▸ **Exercise objective**: Please set down each of the lines below once more, exactly, omitting all pictures.

==*==

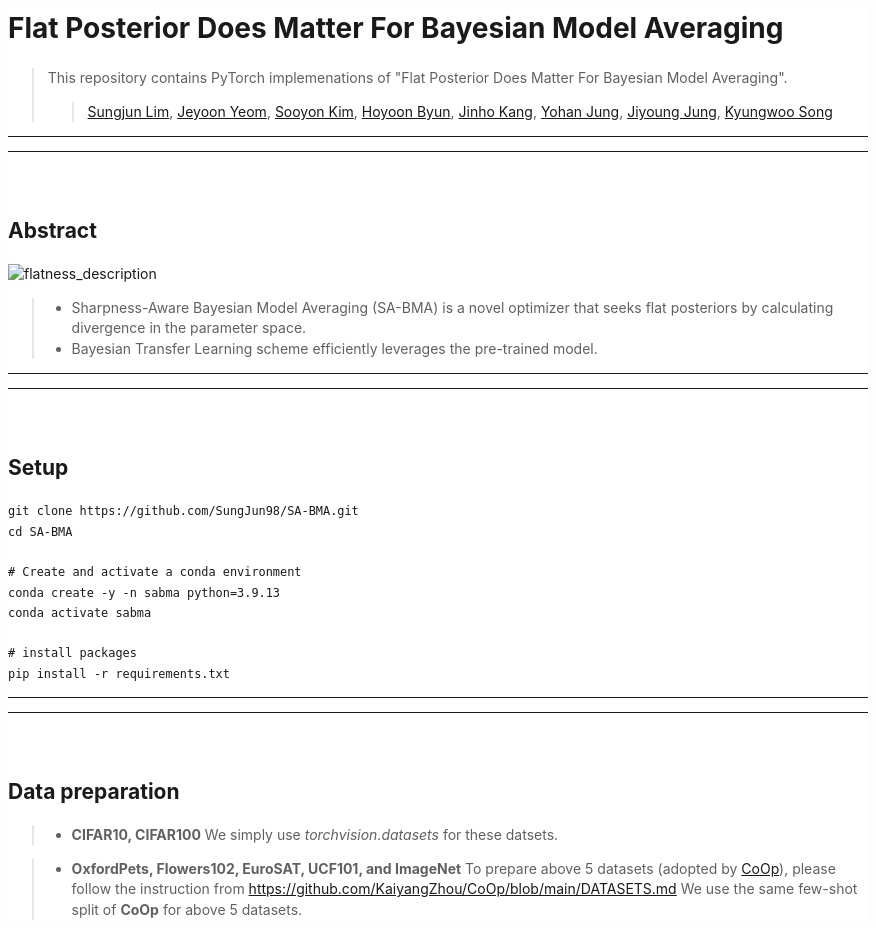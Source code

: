 # Flat Posterior Does Matter For Bayesian Model Averaging

>This repository contains PyTorch implemenations of "Flat Posterior Does Matter For Bayesian Model Averaging".
>> [Sungjun Lim](https://sungjun98.github.io/), [Jeyoon Yeom](https://www.linkedin.com/in/jeyoon-yeom-31107b2a3/), [Sooyon Kim](https://github.com/sooyonee), [Hoyoon Byun](https://drive.google.com/file/d/14YhY6kEkBV-r9F3zC3Fu3jprCQ0MzmH7/view), [Jinho Kang](https://bubble3jh.github.io/), [Yohan Jung](https://e2ee22.github.io/), [Jiyoung Jung](https://rcv.uos.ac.kr/), [Kyungwoo Song](https://mlai.yonsei.ac.kr/)

------
------

</br>

## Abstract
![flatness_description](https://github.com/user-attachments/assets/4e538693-2810-4c6f-8ced-d447acb1ce61)

> * Sharpness-Aware Bayesian Model Averaging (SA-BMA) is a novel optimizer that seeks flat posteriors by calculating divergence in the parameter space.
> * Bayesian Transfer Learning scheme efficiently leverages the  pre-trained model.

------
------

</br>

## Setup

```
git clone https://github.com/SungJun98/SA-BMA.git
cd SA-BMA

# Create and activate a conda environment
conda create -y -n sabma python=3.9.13
conda activate sabma

# install packages
pip install -r requirements.txt
```

------
------

</br>

## Data preparation
> * **CIFAR10, CIFAR100**
> We simply use *torchvision.datasets* for these datsets.

> * **OxfordPets, Flowers102, EuroSAT, UCF101, and ImageNet**
> To prepare above 5 datasets (adopted by [CoOp](https://github.com/KaiyangZhou/CoOp)), please follow the instruction from https://github.com/KaiyangZhou/CoOp/blob/main/DATASETS.md
> We use the same few-shot split of **CoOp** for above 5 datasets.

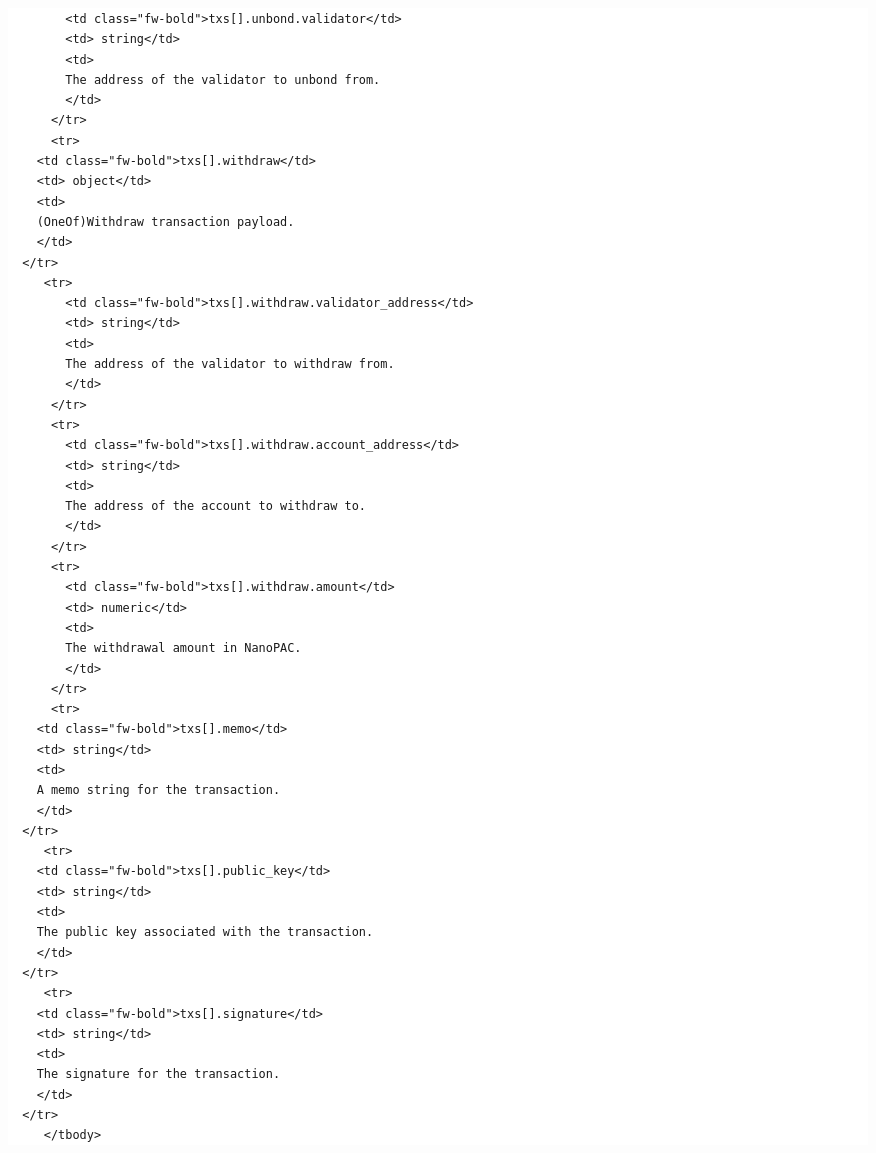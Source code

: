             <td class="fw-bold">txs[].unbond.validator</td>
            <td> string</td>
            <td>
            The address of the validator to unbond from.
            </td>
          </tr>
          <tr>
        <td class="fw-bold">txs[].withdraw</td>
        <td> object</td>
        <td>
        (OneOf)Withdraw transaction payload.
        </td>
      </tr>
         <tr>
            <td class="fw-bold">txs[].withdraw.validator_address</td>
            <td> string</td>
            <td>
            The address of the validator to withdraw from.
            </td>
          </tr>
          <tr>
            <td class="fw-bold">txs[].withdraw.account_address</td>
            <td> string</td>
            <td>
            The address of the account to withdraw to.
            </td>
          </tr>
          <tr>
            <td class="fw-bold">txs[].withdraw.amount</td>
            <td> numeric</td>
            <td>
            The withdrawal amount in NanoPAC.
            </td>
          </tr>
          <tr>
        <td class="fw-bold">txs[].memo</td>
        <td> string</td>
        <td>
        A memo string for the transaction.
        </td>
      </tr>
         <tr>
        <td class="fw-bold">txs[].public_key</td>
        <td> string</td>
        <td>
        The public key associated with the transaction.
        </td>
      </tr>
         <tr>
        <td class="fw-bold">txs[].signature</td>
        <td> string</td>
        <td>
        The signature for the transaction.
        </td>
      </tr>
         </tbody>
</table>
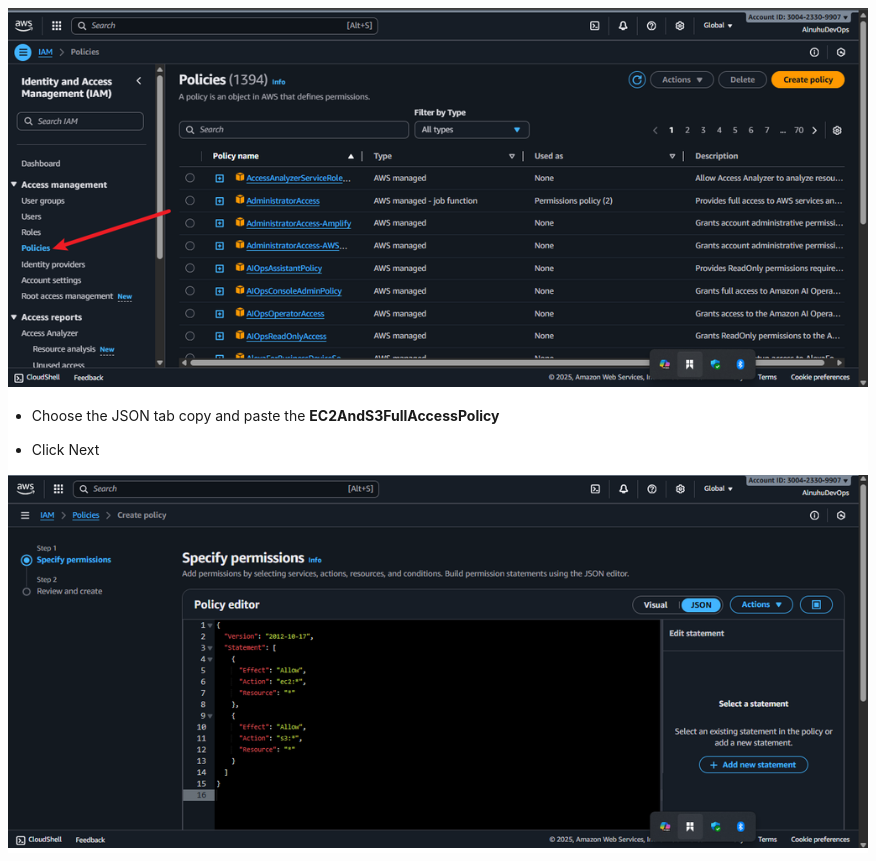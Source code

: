 ![Click Policies and Create Policy](./img/10.%20Click%20Policies%20and%20Create%20Policy.png)

- Choose the JSON tab copy and paste the **EC2AndS3FullAccessPolicy** 

- Click Next

![](./img/11.%20Choose%20JSON%20Tab%20and%20Paste%20the%20Policy.png) 
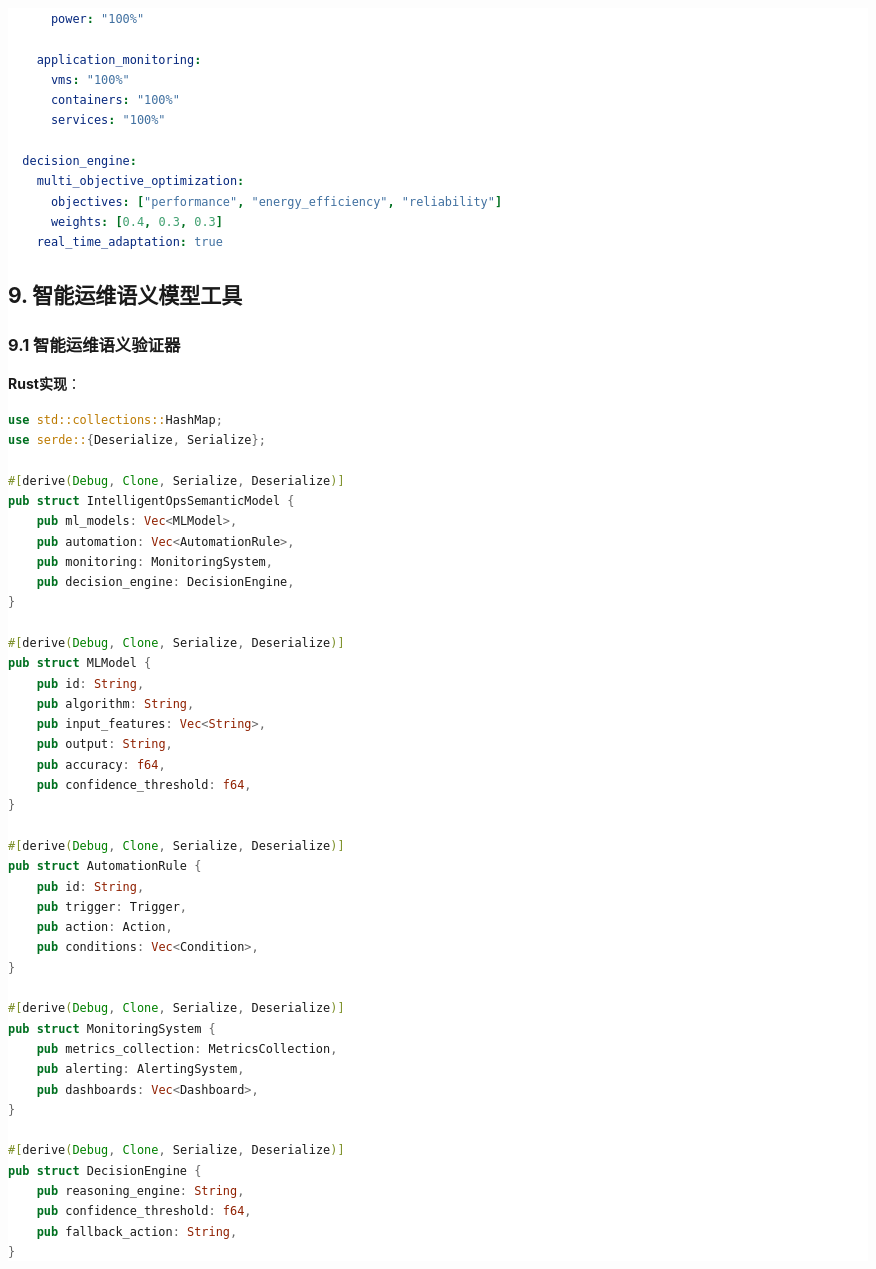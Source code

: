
 ```yaml
      power: "100%"
    
    application_monitoring:
      vms: "100%"
      containers: "100%"
      services: "100%"
  
  decision_engine:
    multi_objective_optimization:
      objectives: ["performance", "energy_efficiency", "reliability"]
      weights: [0.4, 0.3, 0.3]
    real_time_adaptation: true
```

## 9. 智能运维语义模型工具

### 9.1 智能运维语义验证器

**Rust实现**：

```rust
use std::collections::HashMap;
use serde::{Deserialize, Serialize};

#[derive(Debug, Clone, Serialize, Deserialize)]
pub struct IntelligentOpsSemanticModel {
    pub ml_models: Vec<MLModel>,
    pub automation: Vec<AutomationRule>,
    pub monitoring: MonitoringSystem,
    pub decision_engine: DecisionEngine,
}

#[derive(Debug, Clone, Serialize, Deserialize)]
pub struct MLModel {
    pub id: String,
    pub algorithm: String,
    pub input_features: Vec<String>,
    pub output: String,
    pub accuracy: f64,
    pub confidence_threshold: f64,
}

#[derive(Debug, Clone, Serialize, Deserialize)]
pub struct AutomationRule {
    pub id: String,
    pub trigger: Trigger,
    pub action: Action,
    pub conditions: Vec<Condition>,
}

#[derive(Debug, Clone, Serialize, Deserialize)]
pub struct MonitoringSystem {
    pub metrics_collection: MetricsCollection,
    pub alerting: AlertingSystem,
    pub dashboards: Vec<Dashboard>,
}

#[derive(Debug, Clone, Serialize, Deserialize)]
pub struct DecisionEngine {
    pub reasoning_engine: String,
    pub confidence_threshold: f64,
    pub fallback_action: String,
}
```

==*==

▸ **Task answer**:
Source code

: # Flat Posterior Does Matter For Bayesian Model Averaging

>This repository contains PyTorch implemenations of "Flat Posterior Does Matter For Bayesian Model Averaging".
>> [Sungjun Lim](https://sungjun98.github.io/), [Jeyoon Yeom](https://www.linkedin.com/in/jeyoon-yeom-31107b2a3/), [Sooyon Kim](https://github.com/sooyonee), [Hoyoon Byun](https://drive.google.com/file/d/14YhY6kEkBV-r9F3zC3Fu3jprCQ0MzmH7/view), [Jinho Kang](https://bubble3jh.github.io/), [Yohan Jung](https://e2ee22.github.io/), [Jiyoung Jung](https://rcv.uos.ac.kr/), [Kyungwoo Song](https://mlai.yonsei.ac.kr/)

------
------

</br>

## Abstract
![flatness_description](https://github.com/user-attachments/assets/4e538693-2810-4c6f-8ced-d447acb1ce61)

> * Sharpness-Aware Bayesian Model Averaging (SA-BMA) is a novel optimizer that seeks flat posteriors by calculating divergence in the parameter space.
> * Bayesian Transfer Learning scheme efficiently leverages the  pre-trained model.

------
------

</br>

## Setup

```
git clone https://github.com/SungJun98/SA-BMA.git
cd SA-BMA

# Create and activate a conda environment
conda create -y -n sabma python=3.9.13
conda activate sabma

# install packages
pip install -r requirements.txt
```

------
------

</br>

## Data preparation
> * **CIFAR10, CIFAR100**
> We simply use *torchvision.datasets* for these datsets.

> * **OxfordPets, Flowers102, EuroSAT, UCF101, and ImageNet**
> To prepare above 5 datasets (adopted by [CoOp](https://github.com/KaiyangZhou/CoOp)), please follow the instruction from https://github.com/KaiyangZhou/CoOp/blob/main/DATASETS.md
> We use the same few-shot split of **CoOp** for above 5 datasets.

Source code

:             <td class="fw-bold">txs[].unbond.validator</td>
            <td> string</td>
            <td>
            The address of the validator to unbond from.
            </td>
          </tr>
          <tr>
        <td class="fw-bold">txs[].withdraw</td>
        <td> object</td>
        <td>
        (OneOf)Withdraw transaction payload.
        </td>
      </tr>
         <tr>
            <td class="fw-bold">txs[].withdraw.validator_address</td>
            <td> string</td>
            <td>
            The address of the validator to withdraw from.
            </td>
          </tr>
          <tr>
            <td class="fw-bold">txs[].withdraw.account_address</td>
            <td> string</td>
            <td>
            The address of the account to withdraw to.
            </td>
          </tr>
          <tr>
            <td class="fw-bold">txs[].withdraw.amount</td>
            <td> numeric</td>
            <td>
            The withdrawal amount in NanoPAC.
            </td>
          </tr>
          <tr>
        <td class="fw-bold">txs[].memo</td>
        <td> string</td>
        <td>
        A memo string for the transaction.
        </td>
      </tr>
         <tr>
        <td class="fw-bold">txs[].public_key</td>
        <td> string</td>
        <td>
        The public key associated with the transaction.
        </td>
      </tr>
         <tr>
        <td class="fw-bold">txs[].signature</td>
        <td> string</td>
        <td>
        The signature for the transaction.
        </td>
      </tr>
         </tbody>
</table>
Source code

: ![Click Policies and Create Policy](./img/10.%20Click%20Policies%20and%20Create%20Policy.png)

- Choose the JSON tab copy and paste the **EC2AndS3FullAccessPolicy** 

- Click Next

![](./img/11.%20Choose%20JSON%20Tab%20and%20Paste%20the%20Policy.png) 
Source code

:
 ```yaml
      power: "100%"
    
    application_monitoring:
      vms: "100%"
      containers: "100%"
      services: "100%"
  
  decision_engine:
    multi_objective_optimization:
      objectives: ["performance", "energy_efficiency", "reliability"]
      weights: [0.4, 0.3, 0.3]
    real_time_adaptation: true
```

## 9. 智能运维语义模型工具

### 9.1 智能运维语义验证器

**Rust实现**：

```rust
use std::collections::HashMap;
use serde::{Deserialize, Serialize};

#[derive(Debug, Clone, Serialize, Deserialize)]
pub struct IntelligentOpsSemanticModel {
    pub ml_models: Vec<MLModel>,
    pub automation: Vec<AutomationRule>,
    pub monitoring: MonitoringSystem,
    pub decision_engine: DecisionEngine,
}

#[derive(Debug, Clone, Serialize, Deserialize)]
pub struct MLModel {
    pub id: String,
    pub algorithm: String,
    pub input_features: Vec<String>,
    pub output: String,
    pub accuracy: f64,
    pub confidence_threshold: f64,
}

#[derive(Debug, Clone, Serialize, Deserialize)]
pub struct AutomationRule {
    pub id: String,
    pub trigger: Trigger,
    pub action: Action,
    pub conditions: Vec<Condition>,
}

#[derive(Debug, Clone, Serialize, Deserialize)]
pub struct MonitoringSystem {
    pub metrics_collection: MetricsCollection,
    pub alerting: AlertingSystem,
    pub dashboards: Vec<Dashboard>,
}

#[derive(Debug, Clone, Serialize, Deserialize)]
pub struct DecisionEngine {
    pub reasoning_engine: String,
    pub confidence_threshold: f64,
    pub fallback_action: String,
}
```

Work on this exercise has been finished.